↓
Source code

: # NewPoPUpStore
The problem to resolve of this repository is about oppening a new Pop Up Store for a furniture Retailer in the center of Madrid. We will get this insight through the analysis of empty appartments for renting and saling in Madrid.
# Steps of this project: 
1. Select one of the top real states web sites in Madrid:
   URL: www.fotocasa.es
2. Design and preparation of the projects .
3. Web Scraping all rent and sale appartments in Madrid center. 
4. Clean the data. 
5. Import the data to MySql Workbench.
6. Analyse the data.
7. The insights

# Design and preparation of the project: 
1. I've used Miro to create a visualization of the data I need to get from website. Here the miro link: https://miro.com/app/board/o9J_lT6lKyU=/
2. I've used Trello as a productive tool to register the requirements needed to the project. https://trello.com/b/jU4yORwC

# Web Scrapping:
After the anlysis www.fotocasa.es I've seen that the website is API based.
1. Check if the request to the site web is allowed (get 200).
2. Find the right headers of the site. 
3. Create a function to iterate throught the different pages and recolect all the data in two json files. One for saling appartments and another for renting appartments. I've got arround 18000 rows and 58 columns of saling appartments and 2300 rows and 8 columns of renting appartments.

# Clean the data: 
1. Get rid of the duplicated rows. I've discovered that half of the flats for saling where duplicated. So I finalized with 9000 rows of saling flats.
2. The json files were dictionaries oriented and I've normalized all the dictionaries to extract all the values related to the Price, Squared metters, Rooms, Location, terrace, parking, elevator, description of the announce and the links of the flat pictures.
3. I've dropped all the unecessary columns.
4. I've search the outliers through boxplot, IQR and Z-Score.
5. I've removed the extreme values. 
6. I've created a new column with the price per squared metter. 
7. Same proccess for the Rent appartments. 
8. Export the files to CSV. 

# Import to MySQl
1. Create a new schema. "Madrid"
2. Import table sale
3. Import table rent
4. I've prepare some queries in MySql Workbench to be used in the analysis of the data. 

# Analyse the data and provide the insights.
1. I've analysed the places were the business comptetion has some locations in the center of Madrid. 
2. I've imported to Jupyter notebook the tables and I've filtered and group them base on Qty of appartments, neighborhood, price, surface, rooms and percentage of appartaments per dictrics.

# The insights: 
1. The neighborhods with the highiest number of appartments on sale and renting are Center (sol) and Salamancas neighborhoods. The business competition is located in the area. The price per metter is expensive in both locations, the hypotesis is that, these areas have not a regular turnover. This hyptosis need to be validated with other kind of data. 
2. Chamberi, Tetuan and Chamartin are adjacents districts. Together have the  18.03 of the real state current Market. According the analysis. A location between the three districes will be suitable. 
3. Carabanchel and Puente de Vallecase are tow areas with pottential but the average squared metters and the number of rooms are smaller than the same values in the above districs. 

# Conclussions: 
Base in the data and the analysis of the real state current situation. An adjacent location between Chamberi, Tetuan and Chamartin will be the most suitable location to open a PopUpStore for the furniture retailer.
↑
» **AIM OF THE TASK**
Reproducing the whole listing above is not the task. Copy exactly only the lines from the one with "3. I've dropped all the unecessary columns." to the one with "7. Same proccess for the Rent appartments.", both kept.

» **ANSWER BELOW**
3. I've dropped all the unecessary columns.
4. I've search the outliers through boxplot, IQR and Z-Score.
5. I've removed the extreme values. 
6. I've created a new column with the price per squared metter. 
7. Same proccess for the Rent appartments. 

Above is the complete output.